Your goal: Please repeat the data below exactly, with the pictures removed.

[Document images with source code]
=== Section Start ===

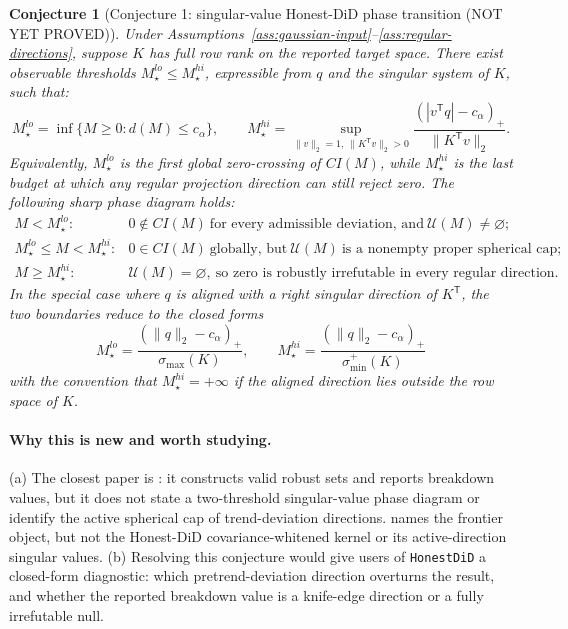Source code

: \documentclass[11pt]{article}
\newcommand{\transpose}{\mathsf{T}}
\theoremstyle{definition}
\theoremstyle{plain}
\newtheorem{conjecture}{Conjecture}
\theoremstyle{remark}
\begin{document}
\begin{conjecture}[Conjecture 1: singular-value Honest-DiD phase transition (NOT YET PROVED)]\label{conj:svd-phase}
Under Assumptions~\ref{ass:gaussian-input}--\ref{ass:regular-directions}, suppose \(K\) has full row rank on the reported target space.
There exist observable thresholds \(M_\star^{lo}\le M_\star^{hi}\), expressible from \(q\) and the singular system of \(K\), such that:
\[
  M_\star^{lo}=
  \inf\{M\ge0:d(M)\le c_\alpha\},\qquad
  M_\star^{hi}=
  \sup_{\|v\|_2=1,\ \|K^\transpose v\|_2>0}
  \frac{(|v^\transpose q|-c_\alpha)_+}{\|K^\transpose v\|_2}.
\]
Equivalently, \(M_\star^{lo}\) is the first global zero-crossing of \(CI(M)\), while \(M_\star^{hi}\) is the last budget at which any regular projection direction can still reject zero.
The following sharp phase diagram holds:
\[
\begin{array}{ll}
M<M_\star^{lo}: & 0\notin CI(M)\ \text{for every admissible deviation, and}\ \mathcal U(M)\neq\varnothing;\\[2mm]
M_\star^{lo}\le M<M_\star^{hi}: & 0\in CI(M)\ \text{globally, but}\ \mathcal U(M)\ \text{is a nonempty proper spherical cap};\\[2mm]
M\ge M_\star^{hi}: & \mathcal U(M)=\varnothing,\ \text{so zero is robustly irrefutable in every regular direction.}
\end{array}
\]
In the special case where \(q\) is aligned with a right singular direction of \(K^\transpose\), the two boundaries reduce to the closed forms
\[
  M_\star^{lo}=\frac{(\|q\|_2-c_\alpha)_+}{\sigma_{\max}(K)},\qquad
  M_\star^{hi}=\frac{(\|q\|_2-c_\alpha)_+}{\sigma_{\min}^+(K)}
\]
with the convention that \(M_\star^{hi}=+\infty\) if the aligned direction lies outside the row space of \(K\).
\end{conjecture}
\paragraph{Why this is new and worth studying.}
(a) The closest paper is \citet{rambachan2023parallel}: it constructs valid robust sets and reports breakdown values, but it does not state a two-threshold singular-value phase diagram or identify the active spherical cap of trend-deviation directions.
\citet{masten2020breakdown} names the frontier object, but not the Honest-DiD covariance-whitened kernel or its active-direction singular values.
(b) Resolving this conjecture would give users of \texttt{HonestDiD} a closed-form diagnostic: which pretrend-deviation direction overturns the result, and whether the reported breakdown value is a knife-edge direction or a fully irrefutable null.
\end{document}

=== Section End ===

Solved exercise:
Source code

: \documentclass[11pt]{article}
\newcommand{\transpose}{\mathsf{T}}
\theoremstyle{definition}
\theoremstyle{plain}
\newtheorem{conjecture}{Conjecture}
\theoremstyle{remark}
\begin{document}
\begin{conjecture}[Conjecture 1: singular-value Honest-DiD phase transition (NOT YET PROVED)]\label{conj:svd-phase}
Under Assumptions~\ref{ass:gaussian-input}--\ref{ass:regular-directions}, suppose \(K\) has full row rank on the reported target space.
There exist observable thresholds \(M_\star^{lo}\le M_\star^{hi}\), expressible from \(q\) and the singular system of \(K\), such that:
\[
  M_\star^{lo}=
  \inf\{M\ge0:d(M)\le c_\alpha\},\qquad
  M_\star^{hi}=
  \sup_{\|v\|_2=1,\ \|K^\transpose v\|_2>0}
  \frac{(|v^\transpose q|-c_\alpha)_+}{\|K^\transpose v\|_2}.
\]
Equivalently, \(M_\star^{lo}\) is the first global zero-crossing of \(CI(M)\), while \(M_\star^{hi}\) is the last budget at which any regular projection direction can still reject zero.
The following sharp phase diagram holds:
\[
\begin{array}{ll}
M<M_\star^{lo}: & 0\notin CI(M)\ \text{for every admissible deviation, and}\ \mathcal U(M)\neq\varnothing;\\[2mm]
M_\star^{lo}\le M<M_\star^{hi}: & 0\in CI(M)\ \text{globally, but}\ \mathcal U(M)\ \text{is a nonempty proper spherical cap};\\[2mm]
M\ge M_\star^{hi}: & \mathcal U(M)=\varnothing,\ \text{so zero is robustly irrefutable in every regular direction.}
\end{array}
\]
In the special case where \(q\) is aligned with a right singular direction of \(K^\transpose\), the two boundaries reduce to the closed forms
\[
  M_\star^{lo}=\frac{(\|q\|_2-c_\alpha)_+}{\sigma_{\max}(K)},\qquad
  M_\star^{hi}=\frac{(\|q\|_2-c_\alpha)_+}{\sigma_{\min}^+(K)}
\]
with the convention that \(M_\star^{hi}=+\infty\) if the aligned direction lies outside the row space of \(K\).
\end{conjecture}
\paragraph{Why this is new and worth studying.}
(a) The closest paper is \citet{rambachan2023parallel}: it constructs valid robust sets and reports breakdown values, but it does not state a two-threshold singular-value phase diagram or identify the active spherical cap of trend-deviation directions.
\citet{masten2020breakdown} names the frontier object, but not the Honest-DiD covariance-whitened kernel or its active-direction singular values.
(b) Resolving this conjecture would give users of \texttt{HonestDiD} a closed-form diagnostic: which pretrend-deviation direction overturns the result, and whether the reported breakdown value is a knife-edge direction or a fully irrefutable null.
\end{document}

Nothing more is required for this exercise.